O chefe do Exército e novo homem-forte do Egito, o general Abdel Fatah al-Sissi, insistiu domingo (18) que seu país não se curvará diante dos "terroristas", e o guia supremo da Irmandade Muçulmana, Mohammad Badie, acaba de ser preso.
"Se a Irmandade [Muçulmana] for dissolvida, atravessaremos uma linha vermelha", afirma Pommier.
"A grande questão é se a comunidade internacional também irá repetir seus erros, por medo do islamismo, ou baterá com o punho na mesa, dizendo aos militares que ninguém mais pode ser enganado por este tipo de estratégia", diz.
Para Emile Hokayem, as revoltas no mundo árabe "expuseram a imaturidade política das principais facções políticas", como mostra a breve experiência da Irmandade Muçulmana no poder no Egito, onde se mostrou "alienada" dos segmentos da sociedade em que deveria se apoiar.

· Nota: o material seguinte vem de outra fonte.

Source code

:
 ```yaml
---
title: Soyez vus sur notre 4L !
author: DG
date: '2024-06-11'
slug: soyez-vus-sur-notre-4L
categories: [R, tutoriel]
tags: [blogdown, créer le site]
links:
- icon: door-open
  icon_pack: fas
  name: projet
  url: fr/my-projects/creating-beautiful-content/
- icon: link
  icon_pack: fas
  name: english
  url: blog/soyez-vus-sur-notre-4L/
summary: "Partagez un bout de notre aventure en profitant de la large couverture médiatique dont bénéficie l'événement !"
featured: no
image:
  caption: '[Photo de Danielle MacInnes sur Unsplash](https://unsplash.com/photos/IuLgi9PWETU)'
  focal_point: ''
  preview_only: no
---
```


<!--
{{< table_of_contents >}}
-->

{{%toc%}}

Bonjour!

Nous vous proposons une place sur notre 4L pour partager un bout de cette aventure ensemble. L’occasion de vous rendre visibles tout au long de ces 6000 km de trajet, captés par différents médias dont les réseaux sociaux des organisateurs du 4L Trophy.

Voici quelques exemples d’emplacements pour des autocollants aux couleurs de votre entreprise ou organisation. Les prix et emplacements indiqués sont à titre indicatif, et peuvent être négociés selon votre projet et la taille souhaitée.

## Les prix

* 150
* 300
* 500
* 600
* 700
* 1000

A situação é ainda mais crítica na Síria, onde a violência provocou mais de 100 mil mortes e cerca de 2 milhões de refugiados, segundo a ONU, desde o início, em março de 2011, da revolta popular contra o presidente Bashar al-Assad que se transformou em insurreição armada.
"Ninguém pode vencer na Síria. Assad pode sobreviver a médio prazo e esperar que os seus inimigos se enfraqueçam, mas nunca será capaz de" ganhar a guerra, ressalta Emile Hokayem, que acaba de publicar um livro sobre o levante sírio.

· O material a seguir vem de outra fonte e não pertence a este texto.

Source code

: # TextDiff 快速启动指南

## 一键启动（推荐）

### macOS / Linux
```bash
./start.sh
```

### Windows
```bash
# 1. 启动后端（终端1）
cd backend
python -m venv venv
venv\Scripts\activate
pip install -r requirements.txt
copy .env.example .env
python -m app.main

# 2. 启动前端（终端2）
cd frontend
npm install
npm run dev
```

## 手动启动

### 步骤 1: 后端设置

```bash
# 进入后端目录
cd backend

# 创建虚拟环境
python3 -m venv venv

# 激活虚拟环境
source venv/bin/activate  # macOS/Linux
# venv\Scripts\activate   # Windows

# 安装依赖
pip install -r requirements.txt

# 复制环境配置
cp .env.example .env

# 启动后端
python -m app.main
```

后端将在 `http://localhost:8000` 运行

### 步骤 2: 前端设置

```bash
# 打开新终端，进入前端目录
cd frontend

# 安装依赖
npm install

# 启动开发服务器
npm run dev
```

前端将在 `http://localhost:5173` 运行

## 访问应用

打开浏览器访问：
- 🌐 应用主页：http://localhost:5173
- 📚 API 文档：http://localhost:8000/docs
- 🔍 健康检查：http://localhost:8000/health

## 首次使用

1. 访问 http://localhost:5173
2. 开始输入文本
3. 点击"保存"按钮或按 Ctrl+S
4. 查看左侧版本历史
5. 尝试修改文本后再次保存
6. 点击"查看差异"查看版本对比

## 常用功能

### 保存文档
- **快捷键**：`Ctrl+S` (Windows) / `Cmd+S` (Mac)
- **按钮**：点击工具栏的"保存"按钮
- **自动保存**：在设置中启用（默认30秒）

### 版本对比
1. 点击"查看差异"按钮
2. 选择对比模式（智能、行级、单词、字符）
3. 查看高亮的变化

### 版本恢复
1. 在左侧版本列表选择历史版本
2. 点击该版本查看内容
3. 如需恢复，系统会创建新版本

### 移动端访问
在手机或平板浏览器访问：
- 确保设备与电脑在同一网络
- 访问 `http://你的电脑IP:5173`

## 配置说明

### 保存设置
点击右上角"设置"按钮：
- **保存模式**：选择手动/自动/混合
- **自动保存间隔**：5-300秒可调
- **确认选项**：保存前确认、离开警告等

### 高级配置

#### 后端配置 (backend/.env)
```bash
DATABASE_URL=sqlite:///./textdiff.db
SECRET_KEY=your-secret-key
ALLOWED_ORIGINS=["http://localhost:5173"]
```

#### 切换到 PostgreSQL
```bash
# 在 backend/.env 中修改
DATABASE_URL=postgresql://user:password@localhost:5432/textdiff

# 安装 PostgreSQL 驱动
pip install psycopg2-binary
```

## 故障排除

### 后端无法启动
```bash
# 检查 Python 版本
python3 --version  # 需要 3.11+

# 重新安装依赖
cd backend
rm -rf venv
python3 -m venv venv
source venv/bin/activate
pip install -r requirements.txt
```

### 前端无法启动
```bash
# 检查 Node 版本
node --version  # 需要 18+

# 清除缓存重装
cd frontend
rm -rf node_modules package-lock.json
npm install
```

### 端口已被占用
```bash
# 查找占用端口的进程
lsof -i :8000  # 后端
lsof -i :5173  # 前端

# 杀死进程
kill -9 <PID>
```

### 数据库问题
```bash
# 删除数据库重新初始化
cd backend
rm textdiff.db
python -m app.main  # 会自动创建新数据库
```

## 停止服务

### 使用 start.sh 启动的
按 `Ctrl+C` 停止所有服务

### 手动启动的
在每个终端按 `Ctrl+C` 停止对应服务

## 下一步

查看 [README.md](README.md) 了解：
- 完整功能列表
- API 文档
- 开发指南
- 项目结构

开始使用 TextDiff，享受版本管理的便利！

Para ela, se um "desmembramento formal da Síria permanece improvável, uma divisão macia de fato do país em várias entidades menores [...] toma forma."
Para Nadim Shehadi, especialista em Chatham House, espera ainda mais violência na Síria e no Egito, na medida em que "os velhos regimes sabem como manipular a violência."

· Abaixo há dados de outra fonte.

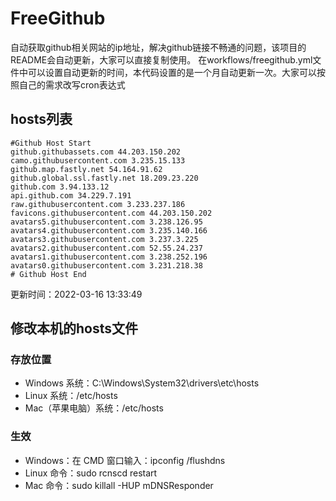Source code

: # FreeGithub
自动获取github相关网站的ip地址，解决github链接不畅通的问题，该项目的README会自动更新，大家可以直接复制使用。
在workflows/freegithub.yml文件中可以设置自动更新的时间，本代码设置的是一个月自动更新一次。大家可以按照自己的需求改写cron表达式

## hosts列表
```base
#Github Host Start
github.githubassets.com 44.203.150.202
camo.githubusercontent.com 3.235.15.133
github.map.fastly.net 54.164.91.62
github.global.ssl.fastly.net 18.209.23.220
github.com 3.94.133.12
api.github.com 34.229.7.191
raw.githubusercontent.com 3.233.237.186
favicons.githubusercontent.com 44.203.150.202
avatars5.githubusercontent.com 3.238.126.95
avatars4.githubusercontent.com 3.235.140.166
avatars3.githubusercontent.com 3.237.3.225
avatars2.githubusercontent.com 52.55.24.237
avatars1.githubusercontent.com 3.238.252.196
avatars0.githubusercontent.com 3.231.218.38
# Github Host End
```

更新时间：2022-03-16 13:33:49

## 修改本机的hosts文件
### 存放位置
* Windows 系统：C:\Windows\System32\drivers\etc\hosts
* Linux 系统：/etc/hosts
* Mac（苹果电脑）系统：/etc/hosts

### 生效
* Windows：在 CMD 窗口输入：ipconfig /flushdns
* Linux 命令：sudo rcnscd restart
* Mac 命令：sudo killall -HUP mDNSResponder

A Líbia também luta para recuperar a estabilidade, porque o ex-regime de Muammar Khaddafi "destruiu todas as instituições do país", segundo Shehadi.
E o impasse político também atingiu a Tunísia, onde nem a oposição nem os islamitas no poder cedem às suas exigências, apesar das negociações diretas e indiretas.
Apenas o Iêmen, único caso no mundo árabe onde a revolta levou a uma solução negociada, avança de alguma forma, sob a égide das Nações Unidas, no processo de reconciliação política.
Mas o diálogo nacional, que deveria ser concluído em setembro, estagnou em parte devido à espinhosa questão sulista, e as eleições gerais previstas para fevereiro de 2014 podem não acontecer.
"Serão necessários vários anos, senão décadas, para que a cultura política do mundo árabe reconheça que os mecanismos da democracia sozinhos não bastam e que são indispensáveis os valores da tolerância inclusão", considera Emile Hokayem.